Эти «пророческие» слова, введенные во 2-ю редакцию повести (1842), – не только дань идеологии «официальной народности» эпохи Николая I, не только аллюзия, напоминание о современном военно-политическом фоне повести (религиозные войны XVI в. – подавление польского восстания 1830–1831 гг.), но прежде всего ключ к образу Тараса.
Он действительно изображен как один из последних носителей героически-мессианского запорожского сознания, воплощение воинского духа и дикой вольницы – Сечи. Эта Сечь в изображении рассказчика, конечно, не совпадает с реальностью исторического Запорожья. Она символизирует пространство, свободное от оков чуждой, западно-католической государственности. В этом пространстве, объятом «бранным пламенем древле-мирного славянского духа», вызревает русско-украинская будущность. Сами по себе запорожцы – убежденные анархисты, жизнь их вполне разбойничья – или налет, или «околдовывающее пиршество». Но сами не ведая о том, они выполняют миссию хранителей грядущего величия России. Закваской этого величия, столько же политического, сколько и мистического, служит запорожское товарищество, религиозно-бытовое братство, выразителем и чуть ли не поэтом которого выступает в повести Тарас Бульба.
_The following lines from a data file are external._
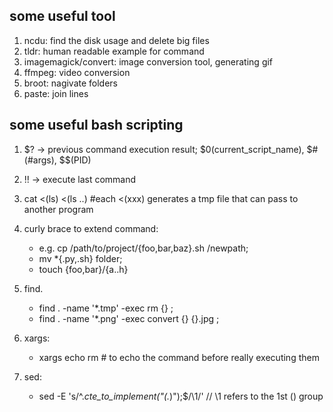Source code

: ## some useful tool
1. ncdu: find the disk usage and delete big files
2. tldr: human readable example for command
3. imagemagick/convert: image conversion tool, generating gif
4. ffmpeg: video conversion
5. broot: nagivate folders
6. paste: join lines

## some useful bash scripting
1. $? -> previous command execution result; $0(current_script_name), $#(#args), $$(PID)
2. !! -> execute last command
3. cat <(ls) <(ls ..) #each <(xxx) generates a tmp file that can pass to another program
4. curly brace to extend command: 
    + e.g. cp /path/to/project/{foo,bar,baz}.sh /newpath; 
    + mv *{.py,.sh} folder; 
    + touch {foo,bar}/{a..h}
5. find.
    + find . -name '*.tmp' -exec rm {} \;
    + find . -name '*.png' -exec convert {} {}.jpg \;
    
6. xargs:
    + xargs echo rm # to echo the command before really executing them
7. sed:
    + sed -E 's/^.*cte_to_implement\(\"(.*)\"\);$/\1/' // \1 refers to the 1st () group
Перед кровавой битвой у стен осажденного Дубно он произносит пламенную проповедь во славу товарищества, обращенную к той «половине» казачества, что пожелала остаться с ним в «проклятой Польше»: «Нет уз святее товарищества! Отец любит свое дитя, мать любит свое дитя, дитя любит отца и мать. Но это не то, братцы: любит и зверь свое дитя. Но породниться родством по душе, а не по крови, может один только человек. <…> Пусть же знают они все, что такое в русской земле товарищество!»
«Личный» подтекст этой речи ясен: Тарас только что пережил потрясение от вести об измене Андрия. Он отсекает от своего сердца «звериную» любовь отца к дитяти, чтобы ярче пламенеть любовью к товариществу, что выше семьи, выше родства по крови, вообще выше всего земного. Переживание товарищеского, братского единства может быть обострено, усилено отцовским чувством (сцена казни Остапа), но заменить, вытеснить его – не в состоянии.
Однако «личным» подтекстом смысл этой речи не исчерпывается. Религиозная лексика, риторические обороты, восходящие к церковной традиции, здесь не случайны. Сходясь в великую общность товарищества, запорожцы как бы образуют единое мистическое тело. Каждый из его членов по отдельности может погибнуть, но вместе они бессмертны.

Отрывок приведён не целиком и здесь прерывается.